Facing Unresolved Grief

 

Why Recovering Pain is Good for You

Janice did not shed a single tear when her father died.  In fact, she was the rock of strength everyone clung to: she made sure everyone was taken cared of, she arranged the funeral service and even attended to all the paperwork like signing the death certificate and making insurance claims.

Five years later, Janice found herself in the midst of a nervous breakdown.  Her husband was involved in a minor vehicular accident and it triggered an intense reaction from her -- a rather exaggerated reaction compared to what the situation warrants (no one was even scratched in the said accident).  Suddenly Janice was experiencing uncontrollable crying spells, loss of interest in work and sleep disorders.  No friend or family can console Janice out of the melancholy she found herself into.

What Janice is experiencing five years after her father's death is unresolved grief surfacing.  Her reaction to the accident is extreme because it's not the only thing she is reacting to.  She is reacting to a loss that she did not allow herself to face before.

How is this possible?

Losing a loved one is inevitably painful.  In fact, the death of someone special is arguably the worst thing one can experience in this life. With physical death come other losses -- the loss of dreams, possibilities and opportunities.  The people we grieve were parts of our life and it is difficult to face the reality that we will never spend time or touch them again.  More so, if our relationship with them was particularly complicated, we are not just left with the pain of loss but also the pain of guilt, unspoken anger or unfulfilled need.

Therefore, it is understandable that some of us defend ourselves from the hurt that comes with bereavement.  We try to distract ourselves, make light of the situation or like Janice, we become official busybodies to numb ourselves from the onslaught of emotion.

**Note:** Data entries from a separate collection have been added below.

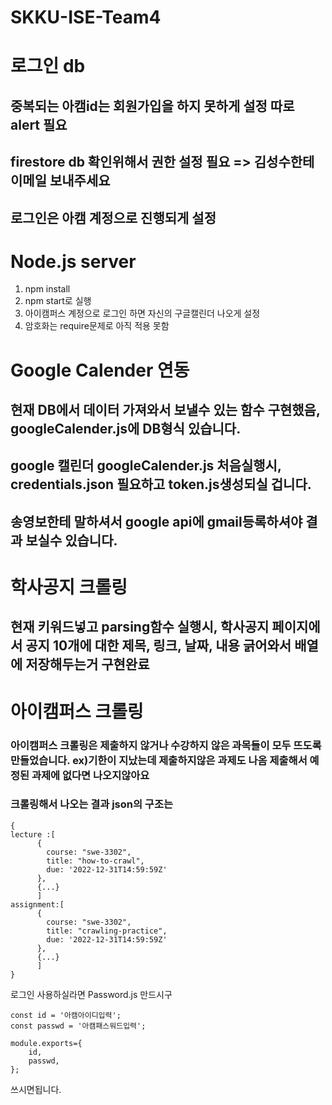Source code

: # SKKU-ISE-Team4

# 로그인 db
## 중복되는 아캠id는 회원가입을 하지 못하게 설정 따로 alert 필요
## firestore db 확인위해서 권한 설정 필요 => 김성수한테 이메일 보내주세요
## 로그인은 아캠 계정으로 진행되게 설정

# Node.js server
 1. npm install
 2. npm start로 실행
 3. 아이캠퍼스 계정으로 로그인 하면 자신의 구글캘린더 나오게 설정
 4. 암호화는 require문제로 아직 적용 못함

# Google Calender 연동
## 현재 DB에서 데이터 가져와서 보낼수 있는 함수 구현했음, googleCalender.js에 DB형식 있습니다. 
## google 캘린더 googleCalender.js 처음실행시, credentials.json 필요하고 token.js생성되실 겁니다.  
## 송영보한테 말하셔서 google api에 gmail등록하셔야 결과 보실수 있습니다. 

# 학사공지 크롤링
## 현재 키워드넣고 parsing함수 실행시, 학사공지 페이지에서 공지 10개에 대한 제목, 링크, 날짜, 내용 긁어와서 배열에 저장해두는거 구현완료

# 아이캠퍼스 크롤링
### 아이캠퍼스 크롤링은 제출하지 않거나 수강하지 않은 과목들이 모두 뜨도록 만들었습니다. ex)기한이 지났는데 제출하지않은 과제도 나옴 제출해서 예정된 과제에 없다면 나오지않아요
### 크롤링해서 나오는 결과 json의 구조는
```
{
lecture :[
      { 
        course: "swe-3302",
        title: "how-to-crawl",
        due: '2022-12-31T14:59:59Z'
      },
      {...}
      ]
assignment:[
      { 
        course: "swe-3302",
        title: "crawling-practice",
        due: '2022-12-31T14:59:59Z'
      },
      {...}
      ]
}

```
로그인 사용하실라면 Password.js 만드시구
```
const id = '아캠아이디입력';
const passwd = '아캠패스워드입력';

module.exports={
    id,
    passwd,
};

```
쓰시면됩니다.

This is a defense mechanism called repression -- we try to bury feelings that we cannot handle.  But the thing with repressed emotion is that it doesn't stay repressed for long. Feelings do not go away unless we acknowledge, accept and own them; they just simmer beneath the surface.  In fact, shutting out pain makes us shut ourselves out of so many things in this life.  We may not be aware that we are overly protecting ourselves as we relate with others.  All it would take is a trigger -- in Janice's case the fear of losing another loved one -- for grief to surface.

The only way to deal with grief is to let it run its course.  Remember that grieving is normal -- we feel pain because we have lost something dear to us.  In fact, going through grief means that we recognize that someone is a part of us and that things will never be quite the same.  There is no shame in needing to go through grieving.  It is a way to heal, a way to move on.

Stages of Loss

The late Elisabeth Kubler-Ross wrote about the stages of loss people go through in her 1969 book Death and Dying.   According to her, those who experience grief go through five predictable stages.  They are:

1. Denial: In the first stage of loss, we tell ourselves that the loss is not happening, couldn't be true or is not as painful. Sometimes we deny by making a joke about things or by distracting ourselves.

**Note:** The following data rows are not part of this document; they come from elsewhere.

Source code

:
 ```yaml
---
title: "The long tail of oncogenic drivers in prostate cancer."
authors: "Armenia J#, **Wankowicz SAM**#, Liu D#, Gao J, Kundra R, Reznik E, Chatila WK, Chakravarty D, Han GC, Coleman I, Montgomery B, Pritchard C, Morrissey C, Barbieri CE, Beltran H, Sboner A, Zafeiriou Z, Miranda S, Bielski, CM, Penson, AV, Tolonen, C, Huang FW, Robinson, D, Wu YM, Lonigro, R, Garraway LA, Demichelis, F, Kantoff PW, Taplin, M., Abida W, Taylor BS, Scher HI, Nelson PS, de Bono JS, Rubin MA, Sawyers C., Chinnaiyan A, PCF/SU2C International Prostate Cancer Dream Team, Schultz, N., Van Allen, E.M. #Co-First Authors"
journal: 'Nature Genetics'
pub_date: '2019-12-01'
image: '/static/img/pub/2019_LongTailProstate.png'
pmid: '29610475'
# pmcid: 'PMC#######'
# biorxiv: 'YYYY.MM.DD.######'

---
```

2. Anger: As we gradually come to accept the reality of a loss, we might become angry. We may ask "Why me?" or "Why him (or her)?" We rebel at the unfairness and randomness of it all. Some of us dealing with grief get angry with ourselves, at the person who died, at those around us and even at God.

3. Bargaining: We may also try to negotiate our way out of the pain. "I will do anything to bring him back" or "If you take this pain away, I will start to do this and that..." Bargaining is a way of trying to regain personal control over something that cannot be controlled. At times it is productive, particularly when the bargaining results in proactive change. There are times though when we are negotiating an impossibility. The latter can get us stuck in the grieving stage for long.

4. Sadness/Depression: And lastly before acceptance, we go through sadness and even depression. Sadness connotes release of all denying defenses and finally accepting the loss -- and feeling the appropriate emotion that comes with it. It is said that only when we let sadness run its course can we move towards finally accepting that which is gone.

5. Acceptance: Lastly is acceptance. For some, acceptance takes the form of resignation -- a surrender that we cannot really do anything about loss and we just learn to live without our deceased loved one. The better kind of acceptance though is integration -- letting go, saying goodbye and finding meaning with the fact that they have become a part of our lives. If one lives life in faith, then acceptance also means trust in the Lord's plan for the departed and those they left behind.

Kubler-Ross clarified that the stages are not always chronological: we can go to anger and then back to denial again. Not everyone go through all these five stages too -- some can go immediately to sadness and acceptance without passing through the first three -- but most experience at least two of the stages. The duration of the whole process and the length of "stuckness" in one stage depend on the individual and his or her readiness.